Par courrier en date du 17 juillet 2023, la caisse d’allocations familiales (CAF) de la Gironde a apporté une réponse à Madame [F] [T] épouse [P] concernant la suspension du versement de l’allocation aux adultes handicapés de son époux, Monsieur [H] [P], précisant que les pensions ou rentes versées au titre de l’invalidité ne sont pas cumulables avec cette allocation alors que depuis le mois d’avril 2022 une pension complémentaire lui est versée par Quatrem assurances collectives.

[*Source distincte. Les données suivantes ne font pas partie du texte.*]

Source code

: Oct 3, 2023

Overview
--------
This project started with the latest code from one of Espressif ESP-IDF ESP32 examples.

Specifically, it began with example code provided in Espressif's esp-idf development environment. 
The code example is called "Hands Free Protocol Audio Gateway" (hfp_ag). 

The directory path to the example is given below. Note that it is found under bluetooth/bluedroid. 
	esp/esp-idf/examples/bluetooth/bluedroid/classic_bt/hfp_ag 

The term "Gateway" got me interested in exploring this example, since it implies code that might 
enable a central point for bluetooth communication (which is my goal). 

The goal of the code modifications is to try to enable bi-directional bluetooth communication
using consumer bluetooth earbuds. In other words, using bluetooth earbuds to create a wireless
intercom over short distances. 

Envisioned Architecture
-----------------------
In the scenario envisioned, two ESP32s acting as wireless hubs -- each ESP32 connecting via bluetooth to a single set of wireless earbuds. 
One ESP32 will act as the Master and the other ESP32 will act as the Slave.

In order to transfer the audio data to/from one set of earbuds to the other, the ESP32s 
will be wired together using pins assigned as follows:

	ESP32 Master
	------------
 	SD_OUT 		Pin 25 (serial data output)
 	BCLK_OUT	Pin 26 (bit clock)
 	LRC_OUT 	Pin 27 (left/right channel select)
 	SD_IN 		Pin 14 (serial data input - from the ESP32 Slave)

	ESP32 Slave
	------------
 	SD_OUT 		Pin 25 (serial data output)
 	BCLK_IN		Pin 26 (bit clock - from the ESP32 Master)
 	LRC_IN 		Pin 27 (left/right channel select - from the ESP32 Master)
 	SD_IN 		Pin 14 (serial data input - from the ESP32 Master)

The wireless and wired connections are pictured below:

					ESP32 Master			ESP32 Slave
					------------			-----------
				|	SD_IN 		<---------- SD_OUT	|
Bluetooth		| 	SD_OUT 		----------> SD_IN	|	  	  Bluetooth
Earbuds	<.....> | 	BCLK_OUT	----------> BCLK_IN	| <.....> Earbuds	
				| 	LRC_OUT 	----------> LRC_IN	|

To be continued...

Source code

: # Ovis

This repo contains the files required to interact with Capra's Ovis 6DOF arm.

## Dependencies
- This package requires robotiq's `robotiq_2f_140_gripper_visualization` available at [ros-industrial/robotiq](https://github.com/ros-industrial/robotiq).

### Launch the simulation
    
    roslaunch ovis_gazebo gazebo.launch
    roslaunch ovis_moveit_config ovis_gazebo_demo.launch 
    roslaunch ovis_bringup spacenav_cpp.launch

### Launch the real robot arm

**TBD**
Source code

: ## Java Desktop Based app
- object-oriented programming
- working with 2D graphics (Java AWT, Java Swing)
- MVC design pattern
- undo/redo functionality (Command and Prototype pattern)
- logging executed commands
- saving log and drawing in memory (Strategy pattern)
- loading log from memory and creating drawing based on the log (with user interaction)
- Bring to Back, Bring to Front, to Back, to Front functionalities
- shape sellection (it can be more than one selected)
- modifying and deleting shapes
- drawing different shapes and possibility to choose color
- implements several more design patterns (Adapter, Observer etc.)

Madame [F] [T] épouse [P] a saisi la commission de recours amiable de la caisse d’allocations familiales de la Gironde qui, par décision du 26 février 2024, a rejeté sa demande, indiquant que les services administratifs de la caf ont fait une juste application de la réglementation en vigueur à la situation de l’allocataire, en expliquant que depuis avril 2022, Monsieur [H] [P] perçoit une pension complémentaire versée par Quatrem assurances collectives qui doit être prise en compte dans le calcul et entraîne des ressources supérieures au montant de cette allocation, empêchant son versement.
Dès lors, Madame [F] [T] épouse [P] a, par lettre recommandée de son conseil du 30 avril 2024, formé un recours à l’encontre de cette décision devant le pôle social du tribunal judiciaire de Bordeaux.
Les parties ont été régulièrement convoquées à l’audience du 15 septembre 2025.
Lors de cette audience, Madame [F] [T] épouse [P], représentée par son avocat, a développé oralement ses écritures aux termes desquelles elle demande au tribunal de :
— annuler la décision de la commission de recours amiable du 26 février 2024 et du directeur de la caisse d’allocations familiales du 17 juillet 2023,
— débouter la caisse d’allocations familiales de ses demandes,
— condamner la caisse d’allocations familiales à lui verser la somme de 1500 euros au titre de l’article 700 du code de procédure civile, dont distraction au profit de Maître CHEKLI, ainsi qu’aux entiers dépens.
Elle met en avant le caractère infondé de la suspension du droit à l’allocation aux adultes handicapés de son époux, exposant sur le fondement des articles L. 821-1, L. 821-3 et D. 821-2 du code de la sécurité sociale, que la caisse d’allocations familiales en calculant le plafond de ressources a omis de faire application du deuxième alinéa de l’article D. 821-2 du code de la sécurité sociale, qui prévoit une majoration du plafond pour chacun des enfants, alors que le couple a huit enfants à charge. Ainsi, selon elle le plafond atteint 11 763.49 euros et non 2 914.11 euros, alors que le cumul des ressources perçues par le couple durant le 2e trimestre 2023 est de 4 704 euros.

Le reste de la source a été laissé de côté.